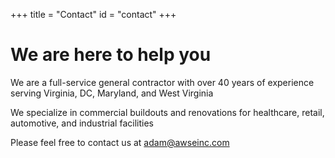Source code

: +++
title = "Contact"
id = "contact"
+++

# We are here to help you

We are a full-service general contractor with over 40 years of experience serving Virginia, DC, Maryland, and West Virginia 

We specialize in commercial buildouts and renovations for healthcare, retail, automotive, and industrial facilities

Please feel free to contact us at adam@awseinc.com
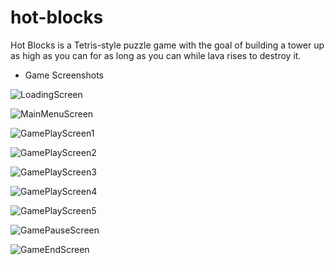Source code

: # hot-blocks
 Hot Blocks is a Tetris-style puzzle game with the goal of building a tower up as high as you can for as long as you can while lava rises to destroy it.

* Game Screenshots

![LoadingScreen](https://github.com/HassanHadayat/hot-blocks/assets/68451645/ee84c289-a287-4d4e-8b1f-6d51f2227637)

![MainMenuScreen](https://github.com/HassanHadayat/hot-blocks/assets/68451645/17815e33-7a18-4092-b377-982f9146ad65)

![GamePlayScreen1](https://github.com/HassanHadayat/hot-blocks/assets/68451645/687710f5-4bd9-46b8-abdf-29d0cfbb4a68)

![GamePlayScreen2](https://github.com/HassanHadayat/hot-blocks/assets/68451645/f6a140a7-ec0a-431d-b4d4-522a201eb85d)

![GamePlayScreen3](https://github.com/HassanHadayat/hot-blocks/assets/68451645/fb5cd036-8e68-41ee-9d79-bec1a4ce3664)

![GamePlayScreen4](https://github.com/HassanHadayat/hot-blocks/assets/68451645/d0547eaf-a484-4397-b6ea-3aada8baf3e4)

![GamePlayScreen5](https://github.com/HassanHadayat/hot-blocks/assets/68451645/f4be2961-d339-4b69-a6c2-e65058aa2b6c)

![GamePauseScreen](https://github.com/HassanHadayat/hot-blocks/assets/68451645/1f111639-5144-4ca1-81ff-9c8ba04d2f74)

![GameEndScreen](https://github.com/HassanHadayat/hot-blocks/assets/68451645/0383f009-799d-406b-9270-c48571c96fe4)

• [WORK REQUEST] You need to restate all of the entries above exactly and leave the pictures behind.

• [SOLUTION TO THE PROBLEM]
Source code

: +++
title = "Contact"
id = "contact"
+++

# We are here to help you

We are a full-service general contractor with over 40 years of experience serving Virginia, DC, Maryland, and West Virginia 

We specialize in commercial buildouts and renovations for healthcare, retail, automotive, and industrial facilities

Please feel free to contact us at adam@awseinc.com
Source code

: # hot-blocks
 Hot Blocks is a Tetris-style puzzle game with the goal of building a tower up as high as you can for as long as you can while lava rises to destroy it.

* Game Screenshots

![LoadingScreen](https://github.com/HassanHadayat/hot-blocks/assets/68451645/ee84c289-a287-4d4e-8b1f-6d51f2227637)

![MainMenuScreen](https://github.com/HassanHadayat/hot-blocks/assets/68451645/17815e33-7a18-4092-b377-982f9146ad65)

![GamePlayScreen1](https://github.com/HassanHadayat/hot-blocks/assets/68451645/687710f5-4bd9-46b8-abdf-29d0cfbb4a68)

![GamePlayScreen2](https://github.com/HassanHadayat/hot-blocks/assets/68451645/f6a140a7-ec0a-431d-b4d4-522a201eb85d)

![GamePlayScreen3](https://github.com/HassanHadayat/hot-blocks/assets/68451645/fb5cd036-8e68-41ee-9d79-bec1a4ce3664)

![GamePlayScreen4](https://github.com/HassanHadayat/hot-blocks/assets/68451645/d0547eaf-a484-4397-b6ea-3aada8baf3e4)

![GamePlayScreen5](https://github.com/HassanHadayat/hot-blocks/assets/68451645/f4be2961-d339-4b69-a6c2-e65058aa2b6c)

![GamePauseScreen](https://github.com/HassanHadayat/hot-blocks/assets/68451645/1f111639-5144-4ca1-81ff-9c8ba04d2f74)

![GameEndScreen](https://github.com/HassanHadayat/hot-blocks/assets/68451645/0383f009-799d-406b-9270-c48571c96fe4)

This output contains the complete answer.